Я не выдержал и тоже стал орать, что-то вроде:
– Гражданин начальник, вы не смеете оскорблять и шить дела. Я требую расследования!… Немедленного расследования! Пусть начальник санчасти посмотрит, есть ли хоть одно липовое освобождение. Я сюда назначен лечить, а не выгонять на работу. Здесь советский лагерь, а не Майданек. И я себя оскорблять никому не позволю!…
Александр Иванович сухо, резко прервал меня:
– Хватит! Без истерик! Я сам разберусь. Никто вам дела не шьет.
Прораб только ухмылялся:
– Какой я вам «гражданин», я, правда, начальник, но такой же зэка, и не психуйте, я сам приличный псих…
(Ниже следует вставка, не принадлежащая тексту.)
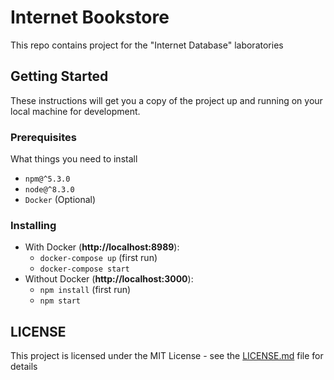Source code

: # Internet Bookstore #
This repo contains project for the \"Internet Database\" laboratories
## Getting Started ##
These instructions will get you a copy of the project up and running on your local machine for development.
### Prerequisites ###
What things you need to install
* `npm@^5.3.0`
* `node@^8.3.0`
* `Docker` (Optional)
### Installing ####
* With Docker (__http://localhost:8989__):
    * `docker-compose up` (first run)
    * `docker-compose start`
* Without Docker (__http://localhost:3000__):
    * `npm install` (first run)
    * `npm start`
## LICENSE ##
This project is licensed under the MIT License - see the [LICENSE.md](https://github.com/damiansk/Internet-bookshop/blob/master/LICENSE) file for details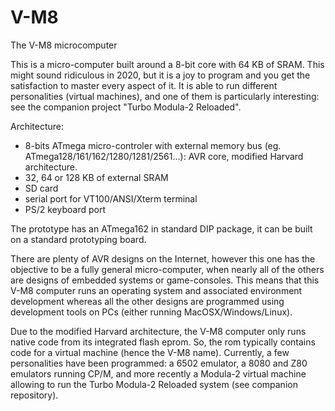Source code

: # V-M8
The V-M8 microcomputer

This is a micro-computer built around a 8-bit core with 64 KB of SRAM. This might sound ridiculous in 2020, but it is a joy to program and you get the satisfaction to master every aspect of it. It is able to run different personalities (virtual machines), and one of them is particularly interesting: see the companion project "Turbo Modula-2 Reloaded".

Architecture:

- 8-bits ATmega micro-controler with external memory bus (eg. ATmega128/161/162/1280/1281/2561...): AVR core, modified Harvard architecture.
- 32, 64 or 128 KB of external SRAM
- SD card
- serial port for VT100/ANSI/Xterm terminal
- PS/2 keyboard port

The prototype has an ATmega162 in standard DIP package, it can be built on a standard prototyping board.

There are plenty of AVR designs on the Internet, however this one has the objective to be a fully general micro-computer, when nearly all of the others are designs of embedded systems or game-consoles. This means that this V-M8 computer runs an operating system and associated environment development whereas all the other designs are programmed using development tools on PCs (either running MacOSX/Windows/Linux).

Due to the modified Harvard architecture, the V-M8 computer only runs native code from its integrated flash eprom. So, the rom typically contains code for a virtual machine (hence the V-M8 name). Currently, a few personalities have been programmed: a 6502 emulator, a 8080 and Z80 emulators running CP/M, and more recently a Modula-2 virtual machine allowing to run the Turbo Modula-2 Reloaded system (see companion repository).



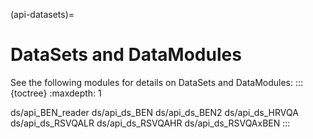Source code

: (api-datasets)=
# DataSets and DataModules

See the following modules for details on DataSets and DataModules:
:::{toctree}
:maxdepth: 1

ds/api_BEN_reader
ds/api_ds_BEN
ds/api_ds_BEN2
ds/api_ds_HRVQA
ds/api_ds_RSVQALR
ds/api_ds_RSVQAHR
ds/api_ds_RSVQAxBEN
:::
Это был инженер Презент, родной брат главного подручного Лысенко. Осужденный еще в тридцать седьмом году на 25 лет, он к сорок седьмому году стал уже настолько бесконвойным, что ездил в командировки в Москву и в Куйбышев, а конвоиры в штатском таскали за ним чемоданы. Он был груб, нагл и бесстыдно-циничен. Когда я вернулся в основной лагерь, он заходил ко мне иногда за пирамидоном, за витаминами. Однажды он взялся передать от меня письмо домой и действительно передал, но у моей матери он прямо потребовал денег: «Поиздержался в дороге, не дадите ли сотню-полтораста?» Об этом я узнал на свидании. Привезя мне из дому небольшую посылку, он сказал: «Ну-ка, вскройте сейчас, я не стал проверять как порядочный человек…» Увидев две плитки шоколаду и несколько пачек «Казбека», он просто взял одну плитку и две пачки – «на той неделе опять поеду, готовьте ксиву».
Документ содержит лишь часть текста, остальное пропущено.